Collection entries
^^^^
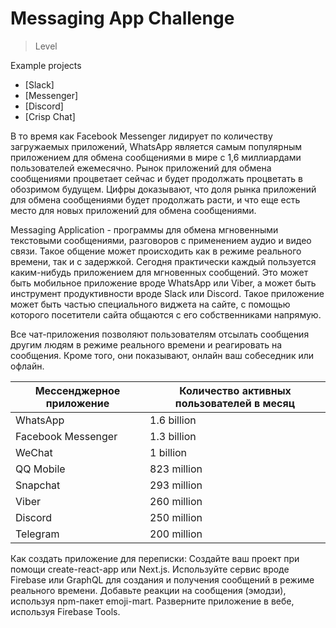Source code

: # Messaging App Challenge

> Level

Example projects 
- [Slack]
- [Messenger]
- [Discord]
- [Crisp Chat]

В то время как Facebook Messenger лидирует по количеству загружаемых приложений, WhatsApp является самым популярным приложением для обмена сообщениями в мире с 1,6 миллиардами пользователей ежемесячно. Рынок приложений для обмена сообщениями процветает сейчас и будет продолжать процветать в обозримом будущем. Цифры доказывают, что доля рынка приложений для обмена сообщениями будет продолжать расти, и что еще есть место для новых приложений для обмена сообщениями.

Messaging Application - программы для обмена мгновенными текстовыми сообщениями, разговоров с применением аудио и видео связи. Такое общение может происходить как в режиме реального времени, так и с задержкой. 
Сегодня практически каждый пользуется каким-нибудь приложением для мгновенных сообщений. Это может быть мобильное приложение вроде WhatsApp или Viber, а может быть инструмент продуктивности вроде Slack или Discord. Такое приложение может быть частью специального виджета на сайте, с помощью которого посетители сайта общаются с его собственниками напрямую.

Все чат-приложения позволяют пользователям отсылать сообщения другим людям в режиме реального времени и реагировать на сообщения. Кроме того, они показывают, онлайн ваш собеседник или офлайн.

Мессенджерное приложение  | Количество активных пользователей в месяц
------------- | -------------
WhatsApp   | 1.6 billion
Facebook Messenger | 1.3 billion
WeChat |	1 billion
QQ Mobile	| 823 million
Snapchat |	293 million
Viber	| 260 million
Discord	| 250 million
Telegram	| 200 million


Как создать приложение для переписки:
Создайте ваш проект при помощи create-react-app или Next.js.
Используйте сервис вроде Firebase или GraphQL для создания и получения сообщений в режиме реального времени.
Добавьте реакции на сообщения (эмодзи), используя npm-пакет emoji-mart.
Разверните приложение в вебе, используя Firebase Tools.

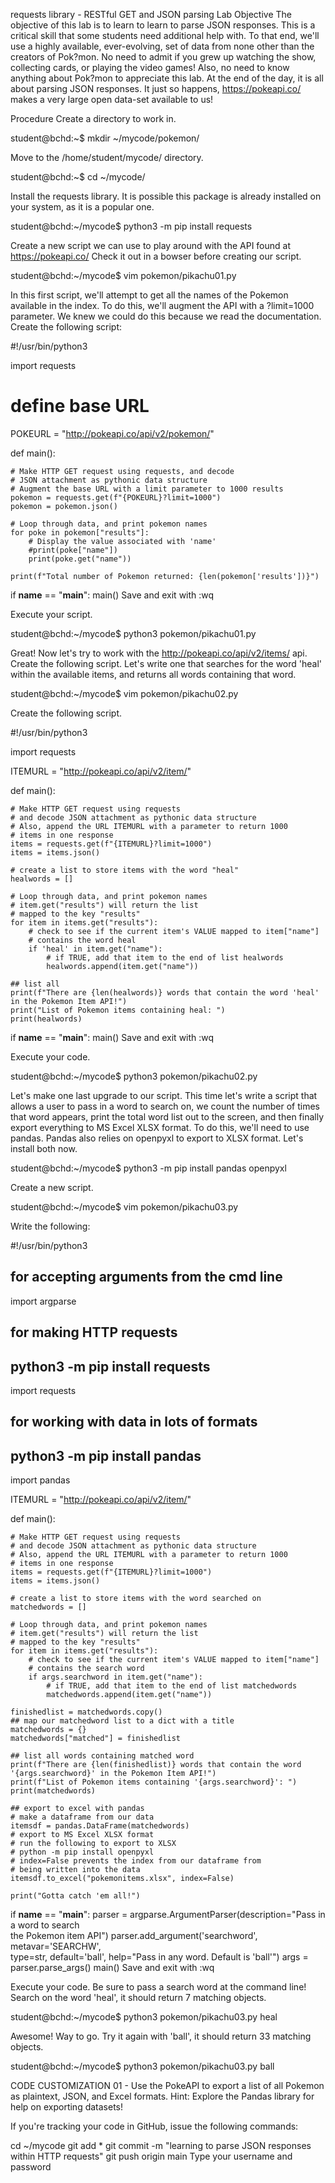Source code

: requests library - RESTful GET and JSON parsing
Lab Objective
The objective of this lab is to learn to learn to parse JSON responses. This is a critical skill that some students need additional help with. To that end, we'll use a highly available, ever-evolving, set of data from none other than the creators of Pok?mon. No need to admit if you grew up watching the show, collecting cards, or playing the video games! Also, no need to know anything about Pok?mon to appreciate this lab. At the end of the day, it is all about parsing JSON responses. It just so happens, https://pokeapi.co/ makes a very large open data-set available to us!

Procedure
Create a directory to work in.

student@bchd:~$ mkdir ~/mycode/pokemon/

Move to the /home/student/mycode/ directory.

student@bchd:~$ cd ~/mycode/

Install the requests library. It is possible this package is already installed on your system, as it is a popular one.

student@bchd:~/mycode$ python3 -m pip install requests

Create a new script we can use to play around with the API found at https://pokeapi.co/ Check it out in a bowser before creating our script.

student@bchd:~/mycode$ vim pokemon/pikachu01.py

In this first script, we'll attempt to get all the names of the Pokemon available in the index. To do this, we'll augment the API with a ?limit=1000 parameter. We knew we could do this because we read the documentation. Create the following script:


#!/usr/bin/python3

import requests

# define base URL
POKEURL = "http://pokeapi.co/api/v2/pokemon/"

def main():

    # Make HTTP GET request using requests, and decode
    # JSON attachment as pythonic data structure
    # Augment the base URL with a limit parameter to 1000 results
    pokemon = requests.get(f"{POKEURL}?limit=1000")
    pokemon = pokemon.json()

    # Loop through data, and print pokemon names
    for poke in pokemon["results"]:
        # Display the value associated with 'name'
        #print(poke["name"])
        print(poke.get("name"))

    print(f"Total number of Pokemon returned: {len(pokemon['results'])}")

if __name__ == "__main__":
    main()
Save and exit with :wq

Execute your script.

student@bchd:~/mycode$ python3 pokemon/pikachu01.py

Great! Now let's try to work with the http://pokeapi.co/api/v2/items/ api. Create the following script. Let's write one that searches for the word 'heal' within the available items, and returns all words containing that word.

student@bchd:~/mycode$ vim pokemon/pikachu02.py

Create the following script.


#!/usr/bin/python3

import requests

ITEMURL = "http://pokeapi.co/api/v2/item/"

def main():

    # Make HTTP GET request using requests
    # and decode JSON attachment as pythonic data structure
    # Also, append the URL ITEMURL with a parameter to return 1000
    # items in one response
    items = requests.get(f"{ITEMURL}?limit=1000")
    items = items.json()

    # create a list to store items with the word "heal"
    healwords = []

    # Loop through data, and print pokemon names
    # item.get("results") will return the list
    # mapped to the key "results"
    for item in items.get("results"):
        # check to see if the current item's VALUE mapped to item["name"]
        # contains the word heal
        if 'heal' in item.get("name"):
            # if TRUE, add that item to the end of list healwords
            healwords.append(item.get("name"))

    ## list all
    print(f"There are {len(healwords)} words that contain the word 'heal' in the Pokemon Item API!")
    print("List of Pokemon items containing heal: ")
    print(healwords)

if __name__ == "__main__":
    main()
Save and exit with :wq

Execute your code.

student@bchd:~/mycode$ python3 pokemon/pikachu02.py

Let's make one last upgrade to our script. This time let's write a script that allows a user to pass in a word to search on, we count the number of times that word appears, print the total word list out to the screen, and then finally export everything to MS Excel XLSX format. To do this, we'll need to use pandas. Pandas also relies on openpyxl to export to XLSX format. Let's install both now.

student@bchd:~/mycode$ python3 -m pip install pandas openpyxl

Create a new script.

student@bchd:~/mycode$ vim pokemon/pikachu03.py

Write the following:


#!/usr/bin/python3

## for accepting arguments from the cmd line
import argparse

## for making HTTP requests
## python3 -m pip install requests
import requests

## for working with data in lots of formats
## python3 -m pip install pandas
import pandas

ITEMURL = "http://pokeapi.co/api/v2/item/"

def main():

    # Make HTTP GET request using requests
    # and decode JSON attachment as pythonic data structure
    # Also, append the URL ITEMURL with a parameter to return 1000
    # items in one response
    items = requests.get(f"{ITEMURL}?limit=1000")
    items = items.json()

    # create a list to store items with the word searched on
    matchedwords = []

    # Loop through data, and print pokemon names
    # item.get("results") will return the list
    # mapped to the key "results"
    for item in items.get("results"):
        # check to see if the current item's VALUE mapped to item["name"]
        # contains the search word
        if args.searchword in item.get("name"):
            # if TRUE, add that item to the end of list matchedwords
            matchedwords.append(item.get("name"))

    finishedlist = matchedwords.copy()
    ## map our matchedword list to a dict with a title
    matchedwords = {}
    matchedwords["matched"] = finishedlist

    ## list all words containing matched word
    print(f"There are {len(finishedlist)} words that contain the word '{args.searchword}' in the Pokemon Item API!")
    print(f"List of Pokemon items containing '{args.searchword}': ")
    print(matchedwords)

    ## export to excel with pandas
    # make a dataframe from our data
    itemsdf = pandas.DataFrame(matchedwords)
    # export to MS Excel XLSX format
    # run the following to export to XLSX
    # python -m pip install openpyxl
    # index=False prevents the index from our dataframe from
    # being written into the data
    itemsdf.to_excel("pokemonitems.xlsx", index=False)

    print("Gotta catch 'em all!")

if __name__ == "__main__":
    parser = argparse.ArgumentParser(description="Pass in a word to search\
    the Pokemon item API")
    parser.add_argument('searchword', metavar='SEARCHW',\
    type=str, default='ball', help="Pass in any word. Default is 'ball'")
    args = parser.parse_args()
    main()
Save and exit with :wq

Execute your code. Be sure to pass a search word at the command line! Search on the word 'heal', it should return 7 matching objects.

student@bchd:~/mycode$ python3 pokemon/pikachu03.py heal

Awesome! Way to go. Try it again with 'ball', it should return 33 matching objects.

student@bchd:~/mycode$ python3 pokemon/pikachu03.py ball

CODE CUSTOMIZATION 01 - Use the PokeAPI to export a list of all Pokemon as plaintext, JSON, and Excel formats. Hint: Explore the Pandas library for help on exporting datasets!

If you're tracking your code in GitHub, issue the following commands:

cd ~/mycode
git add *
git commit -m "learning to parse JSON responses within HTTP requests"
git push origin main
Type your username and password

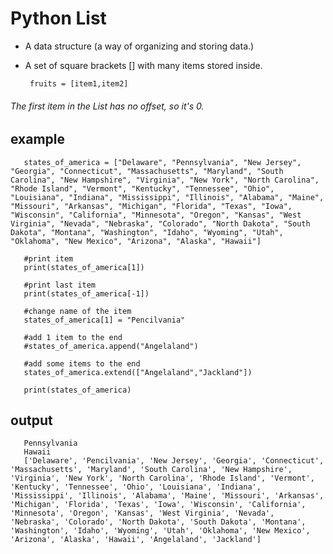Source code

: # Python List

- A data structure (a way of organizing and storing data.)
- A set of square brackets [] with many items stored inside.

       fruits = [item1,item2]

###### The first item in the List has no offset, so it's 0. 
 
## example

       states_of_america = ["Delaware", "Pennsylvania", "New Jersey", "Georgia", "Connecticut", "Massachusetts", "Maryland", "South Carolina", "New Hampshire", "Virginia", "New York", "North Carolina", "Rhode Island", "Vermont", "Kentucky", "Tennessee", "Ohio", "Louisiana", "Indiana", "Mississippi", "Illinois", "Alabama", "Maine", "Missouri", "Arkansas", "Michigan", "Florida", "Texas", "Iowa", "Wisconsin", "California", "Minnesota", "Oregon", "Kansas", "West Virginia", "Nevada", "Nebraska", "Colorado", "North Dakota", "South Dakota", "Montana", "Washington", "Idaho", "Wyoming", "Utah", "Oklahoma", "New Mexico", "Arizona", "Alaska", "Hawaii"]

       #print item
       print(states_of_america[1])

       #print last item
       print(states_of_america[-1]) 

       #change name of the item 
       states_of_america[1] = "Pencilvania"

       #add 1 item to the end
       #states_of_america.append("Angelaland")

       #add some items to the end
       states_of_america.extend(["Angelaland","Jackland"])

       print(states_of_america)


## output

       Pennsylvania
       Hawaii
       ['Delaware', 'Pencilvania', 'New Jersey', 'Georgia', 'Connecticut', 'Massachusetts', 'Maryland', 'South Carolina', 'New Hampshire', 'Virginia', 'New York', 'North Carolina', 'Rhode Island', 'Vermont', 'Kentucky', 'Tennessee', 'Ohio', 'Louisiana', 'Indiana', 'Mississippi', 'Illinois', 'Alabama', 'Maine', 'Missouri', 'Arkansas', 'Michigan', 'Florida', 'Texas', 'Iowa', 'Wisconsin', 'California', 'Minnesota', 'Oregon', 'Kansas', 'West Virginia', 'Nevada', 'Nebraska', 'Colorado', 'North Dakota', 'South Dakota', 'Montana', 'Washington', 'Idaho', 'Wyoming', 'Utah', 'Oklahoma', 'New Mexico', 'Arizona', 'Alaska', 'Hawaii', 'Angelaland', 'Jackland']
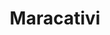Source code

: ---
title: "Maracativi"
url: /santiago-de-veraguas/maracativi-avenida-central/
shop: reparación de automóviles
---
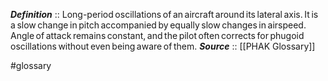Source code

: ***Definition***    :: Long-period oscillations of an aircraft around its lateral axis. It is a slow change in pitch accompanied by equally slow changes in airspeed. Angle of attack remains constant, and the pilot often corrects for phugoid oscillations without even being aware of them.
***Source***         :: [[PHAK Glossary]]

#glossary
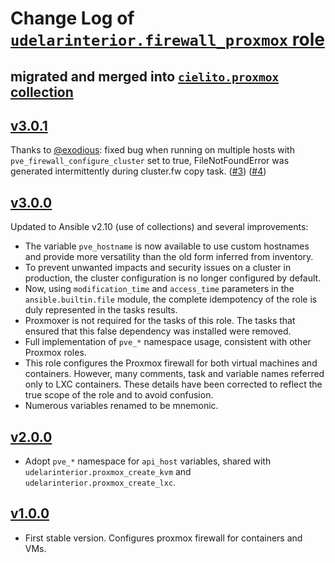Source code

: # Change Log of [`udelarinterior.firewall_proxmox` role](https://github.com/UdelaRInterior/ansible-role-firewall-proxmox)

## migrated and merged into [`cielito.proxmox` collection](https://galaxy.ansible.com/cielito/proxmox)

## [v3.0.1](https://github.com/UdelaRInterior/ansible-role-firewall-proxmox/tree/v3.0.1)

Thanks to [@exodious](https://github.com/exodious): fixed bug when running on multiple hosts with `pve_firewall_configure_cluster` set to true, FileNotFoundError was generated intermittently during cluster.fw copy task. ([#3](https://github.com/UdelaRInterior/ansible-role-firewall-proxmox/issues/3)) ([#4](https://github.com/UdelaRInterior/ansible-role-firewall-proxmox/pull/4))

## [v3.0.0](https://github.com/UdelaRInterior/ansible-role-firewall-proxmox/tree/v3.0.0)

Updated to Ansible v2.10 (use of collections) and several improvements:
* The variable `pve_hostname` is now available to use custom hostnames and provide more versatility than the old form inferred from inventory.
* To prevent unwanted impacts and security issues on a cluster in production, the cluster configuration is no longer configured by default.
* Now, using `modification_time` and `access_time` parameters in the `ansible.builtin.file` module, the complete idempotency of the role is duly represented in the tasks results.
* Proxmoxer is not required for the tasks of this role. The tasks that ensured that this false dependency was installed were removed.
* Full implementation of `pve_*` namespace usage, consistent with other Proxmox roles.
* This role configures the Proxmox firewall for both virtual machines and containers. However, many comments, task and variable names referred only to LXC containers. These details have been corrected to reflect the true scope of the role and to avoid confusion.
* Numerous variables renamed to be mnemonic.

## [v2.0.0](https://github.com/UdelaRInterior/ansible-role-firewall-proxmox/tree/v2.0.0)

* Adopt `pve_*` namespace for `api_host` variables, shared with `udelarinterior.proxmox_create_kvm` and `udelarinterior.proxmox_create_lxc`.

## [v1.0.0](https://github.com/UdelaRInterior/ansible-role-firewall-proxmox/tree/v1.0.0)

* First stable version. Configures proxmox firewall for containers and VMs.
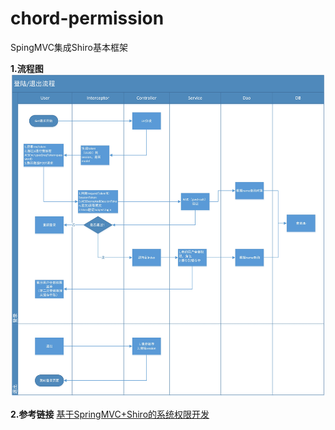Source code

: # chord-permission
SpingMVC集成Shiro基本框架


**1.流程图**
![img](screenshot/系统登陆-退出流程图.jpg)

**2.参考链接**
[基于SpringMVC+Shiro的系统权限开发](https://iliangqunru.bitcron.com/post/2017/ji-yu-springmvc-shirode-xi-tong-quan-xian-kai-fa)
^^^^
_Exercise description:_
What lines in the data above contain the word "index"? Show them all.

_Response to the exercise:_
In this first script, we'll attempt to get all the names of the Pokemon available in the index. To do this, we'll augment the API with a ?limit=1000 parameter. We knew we could do this because we read the documentation. Create the following script:
    # index=False prevents the index from our dataframe from
    itemsdf.to_excel("pokemonitems.xlsx", index=False)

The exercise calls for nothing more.